Courage in Action
Sometimes, we have to be courageous in ways that we’d rather not. You know, like telling someone who is far more trouble than they’re worth that you don’t have time for their friendship. It’s hard, but so is enduring their time suckage. I’m sure you know what I mean – “friends” who treat you as their toxic dumpsite while they suck your energy dry. Sometimes it takes awhile to see what’s going on, but it isn’t healthy for either of us, and we owe it to ourselves to cut them off.
Courage is needed even more in our long-term relationships with those we’ve gathered around us: our parents, siblings, children, spouses/partners, and true and enduring best friends. Sometimes, we have to tell them truths that they’ve been avoiding. I’d like to avoid the truth I see, too, sometimes. But sometimes, the ones who see clearly must speak up to those who don’t. It’s easier to hope they’ll just wise up, even if, deep down, we think the odds are low.
When recently faced with such a situation, I had to consider that the discussion could hurt our relationship. I had to consider that we’re all adults here, and we all have a right to mess up our lives. With most relationships, I wouldn’t feel the need to speak up. Who am I to say that my wisdom is any better than their own? That is real arrogance. But after some soul-searching, I felt that I needed to call someone on her lies. Not lies she’d told to me, but the ones she’s telling herself. Maybe she really isn’t living happily ever after. Her personality has changed, and not for the better. The new relationship/living arrangement/job isn’t working out and I can see that it isn’t. Actually, I think this person is depressed. Why can’t she see it the way I do?
Then the denials start. No, everything is fine. Really? So why doesn’t everything feel fine? There’s a lot of back-and-forth. I hang in there, and refuse to believe the excuses she tells me. My heart is my compass, and it tells me that this person is way off-course. I firmly suggest that we discuss the situation. Not willing to say you’re depressed? That’s okay, what’s in a label anyway? Let’s talk about ways to make your life better. Leave the job? Change positions? Move to a different location? Keep the relationship but change your attitudes and beliefs? What will it take? Do you have the courage to pull yourself out?
So we talked about changes that directly affect the issue head-on. Are their ways to fix the relationship/living arrangement/job? We can’t stop there, because we know that the life situation is just a reflection of an unhappy inner landscape. So we discussed ideas to bring creativity back into this person. This person’s strong creative drive had been dry-docked for a little too long. A creative pursuit helps everyone, and I do mean everyone. We discussed some ideas for new creative projects. What about spiritually? There’s room for this person to find and build a better relationship with the higher forces in her life. What alternatives would she enjoy? It doesn’t really matter to me which path she chooses, what belief system she pursues, what wise counsel is sought out. But the spiritual nature of mankind is ignored only at our peril.

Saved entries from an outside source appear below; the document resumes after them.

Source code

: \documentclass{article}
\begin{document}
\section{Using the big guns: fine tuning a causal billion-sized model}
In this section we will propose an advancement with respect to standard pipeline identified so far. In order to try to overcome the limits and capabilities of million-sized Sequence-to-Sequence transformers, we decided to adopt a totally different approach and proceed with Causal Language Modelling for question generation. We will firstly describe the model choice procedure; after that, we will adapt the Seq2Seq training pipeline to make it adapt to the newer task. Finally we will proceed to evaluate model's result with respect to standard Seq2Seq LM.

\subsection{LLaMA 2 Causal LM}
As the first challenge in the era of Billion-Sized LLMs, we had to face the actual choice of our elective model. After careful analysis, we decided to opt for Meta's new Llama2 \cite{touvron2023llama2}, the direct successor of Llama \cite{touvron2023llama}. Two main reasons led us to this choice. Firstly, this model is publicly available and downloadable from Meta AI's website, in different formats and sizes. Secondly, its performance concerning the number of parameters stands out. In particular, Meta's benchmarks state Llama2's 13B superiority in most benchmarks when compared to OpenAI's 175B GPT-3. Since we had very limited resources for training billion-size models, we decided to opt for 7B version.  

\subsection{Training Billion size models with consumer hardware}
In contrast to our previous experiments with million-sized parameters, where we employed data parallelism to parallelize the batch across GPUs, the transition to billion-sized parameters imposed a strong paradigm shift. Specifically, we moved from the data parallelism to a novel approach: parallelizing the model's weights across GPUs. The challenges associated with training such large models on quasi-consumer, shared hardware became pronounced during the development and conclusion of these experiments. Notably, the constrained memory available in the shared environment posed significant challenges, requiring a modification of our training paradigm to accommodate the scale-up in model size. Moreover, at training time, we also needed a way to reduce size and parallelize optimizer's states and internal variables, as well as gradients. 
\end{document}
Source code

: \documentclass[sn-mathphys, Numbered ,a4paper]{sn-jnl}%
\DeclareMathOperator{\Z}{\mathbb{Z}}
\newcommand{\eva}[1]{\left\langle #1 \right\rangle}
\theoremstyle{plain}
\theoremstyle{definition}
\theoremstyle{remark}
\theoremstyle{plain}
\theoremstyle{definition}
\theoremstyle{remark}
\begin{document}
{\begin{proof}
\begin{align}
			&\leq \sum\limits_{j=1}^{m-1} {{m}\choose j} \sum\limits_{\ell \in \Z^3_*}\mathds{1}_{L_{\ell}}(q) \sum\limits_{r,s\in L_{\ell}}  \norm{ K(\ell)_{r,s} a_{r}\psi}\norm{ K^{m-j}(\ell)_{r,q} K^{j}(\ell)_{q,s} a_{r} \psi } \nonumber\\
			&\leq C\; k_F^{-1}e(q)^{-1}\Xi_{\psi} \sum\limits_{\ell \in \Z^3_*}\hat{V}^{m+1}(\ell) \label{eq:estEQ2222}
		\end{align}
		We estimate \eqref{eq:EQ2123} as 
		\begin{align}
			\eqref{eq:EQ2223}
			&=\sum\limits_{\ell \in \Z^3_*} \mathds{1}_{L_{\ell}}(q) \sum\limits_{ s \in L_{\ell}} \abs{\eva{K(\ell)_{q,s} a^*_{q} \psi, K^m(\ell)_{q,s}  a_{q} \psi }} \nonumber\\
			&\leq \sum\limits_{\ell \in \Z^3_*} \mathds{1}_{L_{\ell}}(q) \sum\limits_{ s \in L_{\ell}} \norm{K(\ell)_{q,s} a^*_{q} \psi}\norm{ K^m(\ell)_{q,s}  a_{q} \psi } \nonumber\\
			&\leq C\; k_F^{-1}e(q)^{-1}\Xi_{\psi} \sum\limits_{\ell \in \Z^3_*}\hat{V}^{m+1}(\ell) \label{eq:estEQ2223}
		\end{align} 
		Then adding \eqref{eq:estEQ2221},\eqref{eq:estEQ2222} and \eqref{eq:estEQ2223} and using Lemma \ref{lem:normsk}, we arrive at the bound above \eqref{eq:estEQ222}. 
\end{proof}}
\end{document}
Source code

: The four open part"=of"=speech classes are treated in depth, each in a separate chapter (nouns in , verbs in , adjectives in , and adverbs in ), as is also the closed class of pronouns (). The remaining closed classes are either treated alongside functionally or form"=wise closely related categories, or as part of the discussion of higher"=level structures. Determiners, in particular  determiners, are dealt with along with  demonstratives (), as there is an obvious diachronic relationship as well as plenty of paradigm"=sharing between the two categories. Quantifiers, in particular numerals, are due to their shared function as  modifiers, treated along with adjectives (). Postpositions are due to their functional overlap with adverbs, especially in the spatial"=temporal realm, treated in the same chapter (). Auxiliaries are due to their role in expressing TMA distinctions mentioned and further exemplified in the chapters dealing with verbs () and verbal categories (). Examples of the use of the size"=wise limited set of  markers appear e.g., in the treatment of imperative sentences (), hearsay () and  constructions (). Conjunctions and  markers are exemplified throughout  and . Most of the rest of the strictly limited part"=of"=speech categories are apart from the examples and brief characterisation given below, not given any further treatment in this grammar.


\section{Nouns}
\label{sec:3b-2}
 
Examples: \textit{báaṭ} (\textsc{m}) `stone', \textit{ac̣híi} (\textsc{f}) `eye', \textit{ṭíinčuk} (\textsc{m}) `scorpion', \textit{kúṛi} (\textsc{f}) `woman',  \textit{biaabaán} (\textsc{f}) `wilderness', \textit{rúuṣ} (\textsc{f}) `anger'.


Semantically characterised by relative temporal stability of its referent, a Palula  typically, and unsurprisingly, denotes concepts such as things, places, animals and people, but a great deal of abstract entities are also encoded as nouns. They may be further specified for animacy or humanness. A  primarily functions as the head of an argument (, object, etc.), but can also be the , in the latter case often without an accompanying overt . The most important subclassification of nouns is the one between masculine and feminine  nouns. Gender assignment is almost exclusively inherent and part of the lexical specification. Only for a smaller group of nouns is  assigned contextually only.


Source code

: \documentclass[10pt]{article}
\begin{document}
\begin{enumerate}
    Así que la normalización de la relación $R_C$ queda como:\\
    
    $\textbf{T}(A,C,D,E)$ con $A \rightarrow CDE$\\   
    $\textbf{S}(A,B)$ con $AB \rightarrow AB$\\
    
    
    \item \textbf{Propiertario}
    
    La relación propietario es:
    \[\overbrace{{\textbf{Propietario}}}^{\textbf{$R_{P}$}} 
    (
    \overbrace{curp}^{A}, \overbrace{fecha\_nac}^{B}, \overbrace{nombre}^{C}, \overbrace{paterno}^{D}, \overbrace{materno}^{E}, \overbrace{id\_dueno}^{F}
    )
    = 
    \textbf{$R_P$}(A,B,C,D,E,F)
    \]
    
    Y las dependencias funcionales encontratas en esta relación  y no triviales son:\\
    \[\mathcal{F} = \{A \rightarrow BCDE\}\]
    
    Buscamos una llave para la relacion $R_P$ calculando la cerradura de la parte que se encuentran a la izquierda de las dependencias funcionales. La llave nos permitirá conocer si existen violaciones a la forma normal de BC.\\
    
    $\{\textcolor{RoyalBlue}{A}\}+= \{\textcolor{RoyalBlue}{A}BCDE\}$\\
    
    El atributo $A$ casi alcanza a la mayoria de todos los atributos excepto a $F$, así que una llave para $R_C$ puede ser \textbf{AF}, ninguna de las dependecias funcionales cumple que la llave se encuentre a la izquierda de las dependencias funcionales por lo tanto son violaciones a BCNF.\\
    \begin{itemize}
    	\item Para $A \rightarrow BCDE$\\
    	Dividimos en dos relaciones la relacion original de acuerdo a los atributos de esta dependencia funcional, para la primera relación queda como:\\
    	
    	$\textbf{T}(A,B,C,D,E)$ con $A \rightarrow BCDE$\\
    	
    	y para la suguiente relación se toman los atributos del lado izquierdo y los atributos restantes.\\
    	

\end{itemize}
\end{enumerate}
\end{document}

I’m encouraged by a person in my life with whom a similar conversation took place years ago. “I didn’t know that I was depressed, until one day, I realized that everything was fine. I felt good. Looking back, that’s when I realized I really had been depressed.” Sometimes, depression is like boiling a frog: slow and deadly. It creeps up unnoticed and gets ignored. I look at elders I know who are bitter, angry, afraid of everything, and I shudder. I don’t want to be like that as I age, and I don’t want my loved ones to, either.
This person and I had a long conversation, and it wasn’t all about the other person. We talked about challenges and changes too, because I must allow myself to be vulnerable in order to authentically speak to someone else’s vulnerability. The whole thing took a lot of courage – I had to have the courage to say “I care too much to see you flush yourself down the depression toilet. Let’s find a way out.” This person had to have the courage to listen to truths she didn’t want to hear, and have the courage to take action. It takes courage to refuse to accept a life that isn’t satisfying, happy, and fulfilling. So many people settle for just okay.
This person seems to be doing better today. She’s not out of the woods, but examining the situation and her options has helped. Seeing that I care what happens to her helps. We quietly talk about next steps. She’s not flushing on my watch.